WHAT TO DO:
Pictures aside, repeat all the entries below exactly as they appear.
● ● ●
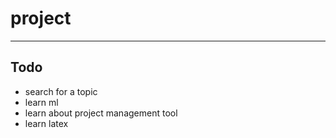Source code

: # project
---

## Todo
- search for a topic
- learn ml
- learn about project management tool
- learn latex
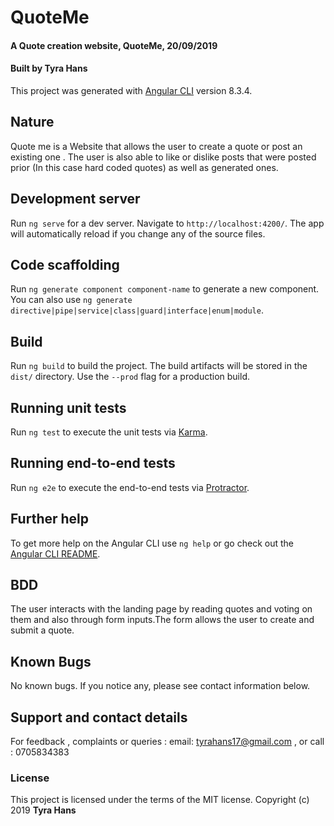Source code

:# QuoteMe
#### A Quote creation website, QuoteMe, 20/09/2019

#### Built by **Tyra Hans**
This project was generated with [Angular CLI](https://github.com/angular/angular-cli) version 8.3.4.
## Nature
Quote me is a Website that allows the user to create a quote or post an existing one . The user is also able to like or dislike posts that were posted prior (In this case hard coded quotes) as well as generated ones.

## Development server

Run `ng serve` for a dev server. Navigate to `http://localhost:4200/`. The app will automatically reload if you change any of the source files.

## Code scaffolding

Run `ng generate component component-name` to generate a new component. You can also use `ng generate directive|pipe|service|class|guard|interface|enum|module`.

## Build

Run `ng build` to build the project. The build artifacts will be stored in the `dist/` directory. Use the `--prod` flag for a production build.

## Running unit tests

Run `ng test` to execute the unit tests via [Karma](https://karma-runner.github.io).

## Running end-to-end tests

Run `ng e2e` to execute the end-to-end tests via [Protractor](http://www.protractortest.org/).

## Further help

To get more help on the Angular CLI use `ng help` or go check out the [Angular CLI README](https://github.com/angular/angular-cli/blob/master/README.md).

## BDD
The user interacts with the landing page by reading quotes and voting on them and also through form inputs.The form allows the user to create and submit a quote.

## Known Bugs
No known bugs. If you notice any, please see contact information below.

## Support and contact details
For feedback , complaints or queries :
 email: tyrahans17@gmail.com , or call : 0705834383
 
### License
This project is licensed under the terms of the MIT license.
Copyright (c) 2019 **Tyra Hans**

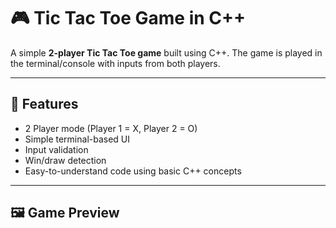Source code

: # 🎮 Tic Tac Toe Game in C++

A simple **2-player Tic Tac Toe game** built using C++. The game is played in the terminal/console with inputs from both players.

---

## 🧠 Features

- 2 Player mode (Player 1 = X, Player 2 = O)
- Simple terminal-based UI
- Input validation
- Win/draw detection
- Easy-to-understand code using basic C++ concepts

---

## 🖼️ Game Preview

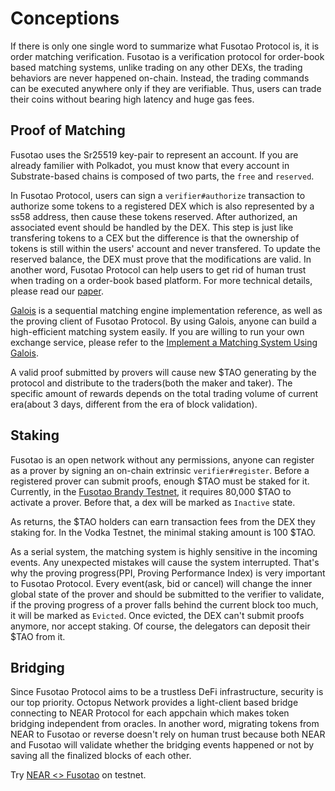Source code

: # Conceptions

If there is only one single word to summarize what Fusotao Protocol is, it is order matching verification. Fusotao is a verification protocol for order-book based matching systems, unlike trading on any other DEXs, the trading behaviors are never happened on-chain. Instead, the trading commands can be executed anywhere only if they are verifiable. Thus, users can trade their coins without bearing high latency and huge gas fees.

## Proof of Matching

Fusotao uses the Sr25519 key-pair to represent an account. If you are already familier with Polkadot, you must know that every account in Substrate-based chains is composed of two parts, the `free` and `reserved`.

In Fusotao Protocol, users can sign a `verifier#authorize` transaction to authorize some tokens to a registered DEX which is also represented by a ss58 address, then cause these tokens reserved. After authorized, an associated event should be handled by the DEX. This step is just like transfering tokens to a CEX but the difference is that the ownership of tokens is still within the users' account and never transfered. To update the reserved balance, the DEX must prove that the modifications are valid. In another word, Fusotao Protocol can help users to get rid of human trust when trading on a order-book based platform. For more technical details, please read our [paper](https://www.fusotao.org/fusotao-greenbook.pdf).

[Galois](https://github.com/uinb/galois) is a sequential matching engine implementation reference, as well as the proving client of Fusotao Protocol. By using Galois, anyone can build a high-efficient matching system easily. If you are willing to run your own exchange service, please refer to the [Implement a Matching System Using Galois](/guide-to-implement-a-broker).

A valid proof submitted by provers will cause new $TAO generating by the protocol and distribute to the traders(both the maker and taker). The specific amount of rewards depends on the total trading volume of current era(about 3 days, different from the era of block validation).

## Staking

Fusotao is an open network without any permissions, anyone can register as a prover by signing an on-chain extrinsic `verifier#register`. Before a registered prover can submit proofs, enough $TAO must be staked for it. Currently, in the [Fusotao Brandy Testnet](https://app.brandy.fusotao.org), it requires 80,000 $TAO to activate a prover. Before that, a dex will be marked as `Inactive` state.

As returns, the $TAO holders can earn transaction fees from the DEX they staking for. In the Vodka Testnet, the minimal staking amount is 100 $TAO.

As a serial system, the matching system is highly sensitive in the incoming events. Any unexpected mistakes will cause the system interrupted. That's why the proving progress(PPI, Proving Performance Index) is very important to Fusotao Protocol. Every event(ask, bid or cancel) will change the inner global state of the prover and should be submitted to the verifier to validate, if the proving progress of a prover falls behind the current block too much, it will be marked as `Evicted`. Once evicted, the DEX can't submit proofs anymore, nor accept staking. Of course, the delegators can deposit their $TAO from it.


## Bridging

Since Fusotao Protocol aims to be a trustless DeFi infrastructure, security is our top priority. Octopus Network provides a light-client based bridge connecting to NEAR Protocol for each appchain which makes token bridging independent from oracles. In another word, migrating tokens from NEAR to Fusotao or reverse doesn't rely on human trust because both NEAR and Fusotao will validate whether the bridging events happened or not by saving all the finalized blocks of each other.

Try [NEAR <> Fusotao](https://testnet.oct.network/bridge/near/fusotao) on testnet.
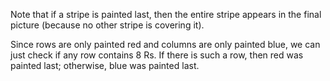 Note that if a stripe is painted last, then the entire stripe appears in the final picture (because no other stripe is covering it).

Since rows are only painted red and columns are only painted blue, we can just check if any row contains 8 Rs. If there is such a row, then red was painted last; otherwise, blue was painted last.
● ● ●
TASK SOLUTION:
Source code

: # project
---

## Todo
- search for a topic
- learn ml
- learn about project management tool
- learn latex
Source code

:# QuoteMe
#### A Quote creation website, QuoteMe, 20/09/2019

#### Built by **Tyra Hans**
This project was generated with [Angular CLI](https://github.com/angular/angular-cli) version 8.3.4.
## Nature
Quote me is a Website that allows the user to create a quote or post an existing one . The user is also able to like or dislike posts that were posted prior (In this case hard coded quotes) as well as generated ones.

## Development server

Run `ng serve` for a dev server. Navigate to `http://localhost:4200/`. The app will automatically reload if you change any of the source files.

## Code scaffolding

Run `ng generate component component-name` to generate a new component. You can also use `ng generate directive|pipe|service|class|guard|interface|enum|module`.

## Build

Run `ng build` to build the project. The build artifacts will be stored in the `dist/` directory. Use the `--prod` flag for a production build.

## Running unit tests

Run `ng test` to execute the unit tests via [Karma](https://karma-runner.github.io).

## Running end-to-end tests

Run `ng e2e` to execute the end-to-end tests via [Protractor](http://www.protractortest.org/).

## Further help

To get more help on the Angular CLI use `ng help` or go check out the [Angular CLI README](https://github.com/angular/angular-cli/blob/master/README.md).

## BDD
The user interacts with the landing page by reading quotes and voting on them and also through form inputs.The form allows the user to create and submit a quote.

## Known Bugs
No known bugs. If you notice any, please see contact information below.

## Support and contact details
For feedback , complaints or queries :
 email: tyrahans17@gmail.com , or call : 0705834383
 
### License
This project is licensed under the terms of the MIT license.
Copyright (c) 2019 **Tyra Hans**

Source code

: # 🎮 Tic Tac Toe Game in C++

A simple **2-player Tic Tac Toe game** built using C++. The game is played in the terminal/console with inputs from both players.

---

## 🧠 Features

- 2 Player mode (Player 1 = X, Player 2 = O)
- Simple terminal-based UI
- Input validation
- Win/draw detection
- Easy-to-understand code using basic C++ concepts

---

## 🖼️ Game Preview

Source code

: # Conceptions

If there is only one single word to summarize what Fusotao Protocol is, it is order matching verification. Fusotao is a verification protocol for order-book based matching systems, unlike trading on any other DEXs, the trading behaviors are never happened on-chain. Instead, the trading commands can be executed anywhere only if they are verifiable. Thus, users can trade their coins without bearing high latency and huge gas fees.

## Proof of Matching

Fusotao uses the Sr25519 key-pair to represent an account. If you are already familier with Polkadot, you must know that every account in Substrate-based chains is composed of two parts, the `free` and `reserved`.

In Fusotao Protocol, users can sign a `verifier#authorize` transaction to authorize some tokens to a registered DEX which is also represented by a ss58 address, then cause these tokens reserved. After authorized, an associated event should be handled by the DEX. This step is just like transfering tokens to a CEX but the difference is that the ownership of tokens is still within the users' account and never transfered. To update the reserved balance, the DEX must prove that the modifications are valid. In another word, Fusotao Protocol can help users to get rid of human trust when trading on a order-book based platform. For more technical details, please read our [paper](https://www.fusotao.org/fusotao-greenbook.pdf).

[Galois](https://github.com/uinb/galois) is a sequential matching engine implementation reference, as well as the proving client of Fusotao Protocol. By using Galois, anyone can build a high-efficient matching system easily. If you are willing to run your own exchange service, please refer to the [Implement a Matching System Using Galois](/guide-to-implement-a-broker).

A valid proof submitted by provers will cause new $TAO generating by the protocol and distribute to the traders(both the maker and taker). The specific amount of rewards depends on the total trading volume of current era(about 3 days, different from the era of block validation).

## Staking

Fusotao is an open network without any permissions, anyone can register as a prover by signing an on-chain extrinsic `verifier#register`. Before a registered prover can submit proofs, enough $TAO must be staked for it. Currently, in the [Fusotao Brandy Testnet](https://app.brandy.fusotao.org), it requires 80,000 $TAO to activate a prover. Before that, a dex will be marked as `Inactive` state.

As returns, the $TAO holders can earn transaction fees from the DEX they staking for. In the Vodka Testnet, the minimal staking amount is 100 $TAO.

As a serial system, the matching system is highly sensitive in the incoming events. Any unexpected mistakes will cause the system interrupted. That's why the proving progress(PPI, Proving Performance Index) is very important to Fusotao Protocol. Every event(ask, bid or cancel) will change the inner global state of the prover and should be submitted to the verifier to validate, if the proving progress of a prover falls behind the current block too much, it will be marked as `Evicted`. Once evicted, the DEX can't submit proofs anymore, nor accept staking. Of course, the delegators can deposit their $TAO from it.


## Bridging

Since Fusotao Protocol aims to be a trustless DeFi infrastructure, security is our top priority. Octopus Network provides a light-client based bridge connecting to NEAR Protocol for each appchain which makes token bridging independent from oracles. In another word, migrating tokens from NEAR to Fusotao or reverse doesn't rely on human trust because both NEAR and Fusotao will validate whether the bridging events happened or not by saving all the finalized blocks of each other.

Try [NEAR <> Fusotao](https://testnet.oct.network/bridge/near/fusotao) on testnet.
 Note that if a stripe is painted last, then the entire stripe appears in the final picture (because no other stripe is covering it).

Since rows are only painted red and columns are only painted blue, we can just check if any row contains 8 Rs. If there is such a row, then red was painted last; otherwise, blue was painted last.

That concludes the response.